WHAT YOU SHOULD DO >> Whenever "null" occurs in a line of the material, list that line.

SUPPLIED RECORDS >>

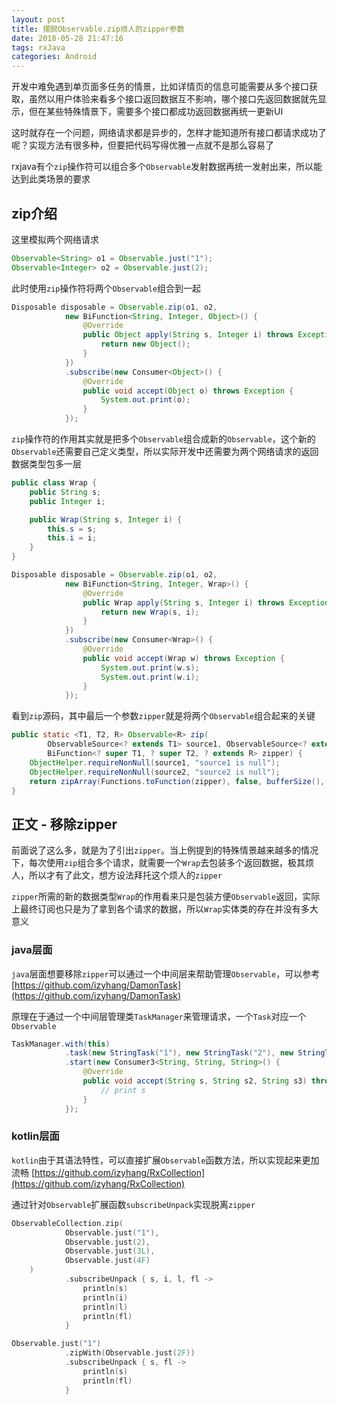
 ```yaml
---
layout: post
title: 摆脱Observable.zip烦人的zipper参数
date: 2018-05-28 21:47:16
tags: rxJava
categories: Android
---
```


开发中难免遇到单页面多任务的情景，比如详情页的信息可能需要从多个接口获取，虽然以用户体验来看多个接口返回数据互不影响，哪个接口先返回数据就先显示，但在某些特殊情景下，需要多个接口都成功返回数据再统一更新UI

这时就存在一个问题，网络请求都是异步的，怎样才能知道所有接口都请求成功了呢？实现方法有很多种，但要把代码写得优雅一点就不是那么容易了

rxjava有个`zip`操作符可以组合多个`Observable`发射数据再统一发射出来，所以能达到此类场景的要求

<!-- More -->

## zip介绍

这里模拟两个网络请求
```java
Observable<String> o1 = Observable.just("1");
Observable<Integer> o2 = Observable.just(2);
```

此时使用`zip`操作符将两个`Observable`组合到一起
```java
Disposable disposable = Observable.zip(o1, o2,
            new BiFunction<String, Integer, Object>() {
                @Override
                public Object apply(String s, Integer i) throws Exception {
                    return new Object();
                }
            })
            .subscribe(new Consumer<Object>() {
                @Override
                public void accept(Object o) throws Exception {
                    System.out.print(o);
                }
            });
```

`zip`操作符的作用其实就是把多个`Observable`组合成新的`Observable`，这个新的`Observable`还需要自己定义类型，所以实际开发中还需要为两个网络请求的返回数据类型包多一层
```java
public class Wrap {
    public String s;
    public Integer i;

    public Wrap(String s, Integer i) {
        this.s = s;
        this.i = i;
    }
}

Disposable disposable = Observable.zip(o1, o2,
            new BiFunction<String, Integer, Wrap>() {
                @Override
                public Wrap apply(String s, Integer i) throws Exception {
                    return new Wrap(s, i);
                }
            })
            .subscribe(new Consumer<Wrap>() {
                @Override
                public void accept(Wrap w) throws Exception {
                    System.out.print(w.s);
                    System.out.print(w.i);
                }
            });
```

看到`zip`源码，其中最后一个参数`zipper`就是将两个`Observable`组合起来的关键
```java
public static <T1, T2, R> Observable<R> zip(
        ObservableSource<? extends T1> source1, ObservableSource<? extends T2> source2,
        BiFunction<? super T1, ? super T2, ? extends R> zipper) {
    ObjectHelper.requireNonNull(source1, "source1 is null");
    ObjectHelper.requireNonNull(source2, "source2 is null");
    return zipArray(Functions.toFunction(zipper), false, bufferSize(), source1, source2);
}
```

## 正文 - 移除zipper

前面说了这么多，就是为了引出`zipper`。当上例提到的特殊情景越来越多的情况下，每次使用`zip`组合多个请求，就需要一个`Wrap`去包装多个返回数据，极其烦人，所以才有了此文，想方设法拜托这个烦人的`zipper`

`zipper`所需的新的数据类型`Wrap`的作用看来只是包装方便`Observable`返回，实际上最终订阅也只是为了拿到各个请求的数据，所以`Wrap`实体类的存在并没有多大意义

### java层面

`java`层面想要移除`zipper`可以通过一个中间层来帮助管理`Observable`，可以参考[https://github.com/izyhang/DamonTask](https://github.com/izyhang/DamonTask)

原理在于通过一个中间层管理类`TaskManager`来管理请求，一个`Task`对应一个`Observable`
```java
TaskManager.with(this)
            .task(new StringTask("1"), new StringTask("2"), new StringTask("3"))
            .start(new Consumer3<String, String, String>() {
                @Override
                public void accept(String s, String s2, String s3) throws Exception {
                    // print s
                }
            });
```

### kotlin层面

`kotlin`由于其语法特性，可以直接扩展`Observable`函数方法，所以实现起来更加流畅
[https://github.com/izyhang/RxCollection](https://github.com/izyhang/RxCollection)

通过针对`Observable`扩展函数`subscribeUnpack`实现脱离`zipper`
```kotlin
ObservableCollection.zip(
            Observable.just("1"),
            Observable.just(2),
            Observable.just(3L),
            Observable.just(4F)
    )
            .subscribeUnpack { s, i, l, fl ->
                println(s)
                println(i)
                println(l)
                println(fl)
            }

Observable.just("1")
            .zipWith(Observable.just(2F))
            .subscribeUnpack { s, fl ->
                println(s)
                println(fl)
            }
```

RESULT OF THIS TASK >>
    ObjectHelper.requireNonNull(source1, "source1 is null");
    ObjectHelper.requireNonNull(source2, "source2 is null");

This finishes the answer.